Inflation, the steady increase in the general price level of goods and services, can erode the purchasing power of consumers and disrupt economic stability. The goal of the Federal Reserve has been a lofty target — reducing inflation to a little over two percent, as reported by Reuters. As any economics major on this campus could tell you, the first step to fighting inflation is a hike in interest rates which would correspondingly lower the supply of money in the economy. Federal Reserve Chair Jerome Powell has followed this exact strategy, leading to the central bank’s “most aggressive tightening cycle in a generation,” according to Reuters. So far, Powell has maintained his word, leading to 11 consecutive increases in rate hikes since March 2022, totaling an increase of 5.25 percent. While this has led to a decrease in inflation, Powell walks a thin line to not make policy so restrictive that it causes unemployment to balloon up.
Government officials are split on whether to raise interest rates further, as reported by Bloomberg. Some worry that more rate hikes could make borrowing money harder and more expensive, which might slow down the economy. Others are concerned that if the economy keeps growing fast, inflation might not go down as expected unless the Fed raises rates again. Jerome Powell has spoken about both concerns, mentioning that things like borrowing money and lending rules have gotten tougher lately, which usually means less spending and slower economic growth. When interest rates go up, it often makes stock prices drop because investors like bonds more. Additionally, rising interest rates can make existing bonds more valuable, which is the opposite of what happens with stocks. So, it’s a tricky balancing act for policymakers as they try to manage the economy while keeping an eye on inflation and the financial markets.
Caitlyn Ostroff for The Wall Street Journal writes, “Stocks moved between gains and losses after Powell’s speech, before closing higher. The S&P 500 and the Dow Jones Industrial Average each climbed 0.7%, and the Nasdaq Composite rose 0.9%. The yield on the benchmark 10-year Treasury note increased to 4.239% on Friday, from 4.234% on Thursday.” Ostroff explains how this data shows that, for the first time in two years, inflation is now leading to wage increases, which accounts for Americans’ higher retail spending in July.
If certain predictions hold, the stock market may be set for further growth. Historical data analyzed by the financial research firm CFRA reveals that following the Federal Reserve’s last six instances of raising interest rates, the S&P 500 saw an average increase of 13 percent from the final rate hike to the first rate cut in the subsequent cycle.
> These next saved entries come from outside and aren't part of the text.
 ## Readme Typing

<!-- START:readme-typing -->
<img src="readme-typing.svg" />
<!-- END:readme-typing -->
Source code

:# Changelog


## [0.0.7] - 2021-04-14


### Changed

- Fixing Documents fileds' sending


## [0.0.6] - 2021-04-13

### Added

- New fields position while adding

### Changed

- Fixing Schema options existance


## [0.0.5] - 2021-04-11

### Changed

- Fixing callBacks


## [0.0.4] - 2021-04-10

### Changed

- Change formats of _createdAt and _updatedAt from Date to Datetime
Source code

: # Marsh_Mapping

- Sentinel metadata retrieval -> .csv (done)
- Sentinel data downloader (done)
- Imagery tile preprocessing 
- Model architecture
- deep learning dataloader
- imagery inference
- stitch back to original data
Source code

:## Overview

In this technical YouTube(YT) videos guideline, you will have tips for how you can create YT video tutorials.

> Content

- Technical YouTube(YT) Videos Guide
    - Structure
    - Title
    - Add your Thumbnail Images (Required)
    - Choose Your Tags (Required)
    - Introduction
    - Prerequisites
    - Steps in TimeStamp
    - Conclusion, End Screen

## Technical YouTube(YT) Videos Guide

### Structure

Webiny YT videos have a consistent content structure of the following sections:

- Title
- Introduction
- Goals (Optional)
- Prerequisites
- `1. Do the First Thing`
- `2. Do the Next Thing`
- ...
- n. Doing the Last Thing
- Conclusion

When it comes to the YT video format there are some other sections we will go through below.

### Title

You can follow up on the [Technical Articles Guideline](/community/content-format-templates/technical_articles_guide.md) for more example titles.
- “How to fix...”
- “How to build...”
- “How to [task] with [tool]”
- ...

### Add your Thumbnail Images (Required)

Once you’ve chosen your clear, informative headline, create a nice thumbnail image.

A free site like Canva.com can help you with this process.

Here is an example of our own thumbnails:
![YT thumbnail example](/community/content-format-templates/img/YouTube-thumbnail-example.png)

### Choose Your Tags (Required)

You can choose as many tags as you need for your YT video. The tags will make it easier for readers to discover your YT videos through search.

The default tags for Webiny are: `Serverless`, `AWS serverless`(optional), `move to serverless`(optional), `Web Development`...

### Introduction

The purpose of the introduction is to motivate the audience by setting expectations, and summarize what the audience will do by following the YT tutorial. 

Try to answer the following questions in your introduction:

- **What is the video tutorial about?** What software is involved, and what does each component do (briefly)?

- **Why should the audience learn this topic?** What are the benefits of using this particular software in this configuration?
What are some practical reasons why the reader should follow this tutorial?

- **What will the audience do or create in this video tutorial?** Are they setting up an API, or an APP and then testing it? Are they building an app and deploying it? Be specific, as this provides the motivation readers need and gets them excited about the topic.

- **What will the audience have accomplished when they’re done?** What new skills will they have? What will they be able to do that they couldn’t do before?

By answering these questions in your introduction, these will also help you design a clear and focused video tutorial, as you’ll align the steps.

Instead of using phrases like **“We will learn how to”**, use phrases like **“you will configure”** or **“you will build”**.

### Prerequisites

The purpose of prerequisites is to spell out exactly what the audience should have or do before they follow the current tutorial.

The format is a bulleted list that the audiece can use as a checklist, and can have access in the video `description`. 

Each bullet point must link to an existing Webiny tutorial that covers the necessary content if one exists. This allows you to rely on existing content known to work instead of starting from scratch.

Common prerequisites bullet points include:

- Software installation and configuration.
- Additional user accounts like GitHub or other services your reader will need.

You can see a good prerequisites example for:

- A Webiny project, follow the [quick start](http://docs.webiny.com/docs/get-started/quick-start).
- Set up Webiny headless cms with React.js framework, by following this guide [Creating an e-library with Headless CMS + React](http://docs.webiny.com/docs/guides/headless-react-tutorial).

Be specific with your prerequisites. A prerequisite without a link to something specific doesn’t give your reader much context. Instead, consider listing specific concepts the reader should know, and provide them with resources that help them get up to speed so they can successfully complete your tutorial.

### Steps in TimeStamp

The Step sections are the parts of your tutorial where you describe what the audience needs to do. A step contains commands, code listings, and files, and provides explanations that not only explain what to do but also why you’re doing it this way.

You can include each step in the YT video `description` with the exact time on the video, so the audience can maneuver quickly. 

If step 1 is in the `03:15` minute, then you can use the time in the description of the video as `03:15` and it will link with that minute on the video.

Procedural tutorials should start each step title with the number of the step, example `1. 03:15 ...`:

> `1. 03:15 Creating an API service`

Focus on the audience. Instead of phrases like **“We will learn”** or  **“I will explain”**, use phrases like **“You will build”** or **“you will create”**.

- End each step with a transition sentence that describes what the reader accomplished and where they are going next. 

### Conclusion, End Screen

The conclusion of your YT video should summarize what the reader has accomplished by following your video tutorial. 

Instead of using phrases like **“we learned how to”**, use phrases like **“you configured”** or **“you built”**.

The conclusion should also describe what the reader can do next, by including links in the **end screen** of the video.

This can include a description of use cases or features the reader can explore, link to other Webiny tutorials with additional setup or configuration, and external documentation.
However, not everyone shares this optimistic outlook. The Wall Street Journal explains that some investors, adopting a more cautious stance, believe that the eventual rise in interest rates will eventually tighten economic conditions, potentially leading to an economic downturn. It’s worth noting that the S&P 500 has already recorded impressive gains this year, as reported by Reuters. This was, in part, bolstered by the resilience of the U.S. economy in the face of increasing interest rates.
So the final question remains: Why have stock prices not correspondingly reduced with an increase in interest rates? An explanation for this could theoretically come from stocks that were overvalued in the first half of the 2023 market rally. Price to Earnings (P/E) is a prominent financial indicator used to indicate the relative value of a stock price. The stocks that have largely done well in this period are primarily technology and secular growth companies that may be considered overvalued from a valuation perspective. Investors may be more convinced of the future earning potential of these stocks which thrived in a lower interest rate environment instead of the grimmer reality of the pricing multiples decreasing with time as the earnings do not live up to expectations.
Another reason for these relatively high stock prices could be companies issuing debt in 2020-21 and slowly rolling it over time instead of issuing new debt. Currently, the debt issued would be more expensive and would cut down into a larger share of the corporate earnings. This would bring the overall price of the stocks down.
As Powell has specified, the Federal Reserve needs to “proceed carefully” with increasing interest rates, as it’s a thin line between reducing inflation and increasing unemployment as well as lowering the price of the stock market. Only in the future, with the benefit of hindsight, will we be able to see whether he has won the fight against inflation.